Under cross examination by Uttinger and Munoz’s attorney Peter Alpert, Hill testifies that when he retired from the company all of his files on those cases disappeared. He also says that nobody was hired to replace him when he left. Perhaps there was no need: in his twelve years with Sprint, Hill never once saw a hacker in the company’s network. “To my knowledge there’s no way that a computer hacker could get into our systems,” says Hill.

If Sprint of Nevada is hack-proof, the achievement would make it a rarity among regional phone companies. But a report written by a technical consultant hired by the PUC staff concluded otherwise. “[W”>hile I have encountered several capable Sprint employees, each an excellent specialist, some have clearly never considered the presence of a sophisticated hacker, the kind routinely found on the Internet nowadays,” wrote Ron Bardarson, a former system administrator at a Reno ISP. “Additionally, I have not yet encountered anyone thinking about ‘breaking into your own system,’ which is the best way to improve a system’s security. If such a person exists, I cannot help wondering why she/he is not a witness in this docket.”

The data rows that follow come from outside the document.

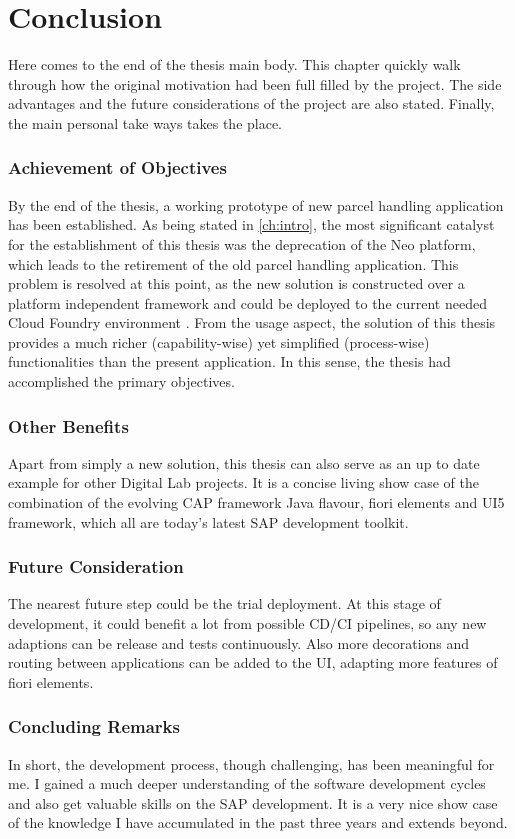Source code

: \chapter*{Conclusion}
\label{ch:sum}


Here comes to the end of the thesis main body.
This chapter quickly walk through how the original motivation had been full filled by the project. The side advantages and the future considerations of the project are also stated. Finally, the main personal take ways takes the place.

\subsection{Achievement of Objectives}
By the end of the thesis, a working prototype of new parcel handling application has been established.
As being stated in \autoref{ch:intro}, the most significant catalyst for the establishment of this thesis was the deprecation of the Neo platform, which leads to the retirement of the old parcel handling application. This problem is resolved at this point, as the new solution is constructed over a platform independent framework and could be deployed to the current needed Cloud Foundry environment \cite{cf}. From the usage aspect, the solution of this thesis provides a much richer (capability-wise) yet simplified (process-wise) functionalities than the present application. In this sense, the thesis had accomplished the primary objectives.

\subsection{Other Benefits}
Apart from simply a new solution, this thesis can also serve as an up to date example for other Digital Lab projects. It is a concise living show case of the combination of the evolving CAP framework Java flavour, fiori elements and UI5 framework, which all are today's latest SAP development toolkit. 

\subsection{Future Consideration}
The nearest future step could be the trial deployment. At this stage of development, it could benefit a lot from possible CD/CI pipelines, so any new adaptions can be release and tests continuously. Also more decorations and routing between applications can be added to the UI, adapting more features of fiori elements.

\subsection{Concluding Remarks}
In short, the development process, though challenging, has been meaningful for me. I gained a much deeper understanding of the software development cycles and also get valuable skills on the SAP development. It is a very nice show case of the knowledge I have accumulated in the past three years and extends beyond.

Bardarson says he discovered what appears to be computer security weakness in Sprint’s infrastructure. He’s not the only one. As SecurityFocus Online reported last year, former hacker Kevin Mitnick claims extensive penetrations into Sprint’s Las Vegas systems from approximately 1992 until his February, 1995 arrest — smack dab in the middle of the call diversion complaints. Mitnick’s access gave him the power to monitor or reprogram any phone line in town. Following that story, Munoz retained Mitnick as a technical consultant in his case, only to give him up later. Munoz says Mitnick wanted to run too many pointless tests; Mitnick says Munoz stiffed him and a partner for thousands of dollars in fees and expenses.

Citing Bardarson’s findings and Mitnick’s statements, the PUC staff is recommending that the commission open a new investigatory docket to explore Sprint’s security issues, and to force the company to undergo security audits, and report back to the PUC annually on the results. If the commission follows that recommendation it will set a remarkable precedent — regardless of its action on Munoz’s complaint.

At a time when official Washington is emphasizing the link between the United States’ “critical infrastructures” and national security, it may be a state regulatory body more accustomed to tariffs than cyber terrorists that first takes on oversight of an infrastructure provider’s network security. And all because a ragtag lineup of lost and struggling peddlers of vice wouldn’t fade quietly into the neon glow of the Las Vegas night.

Kevin Poulsen is editorial director at SecurityFocus.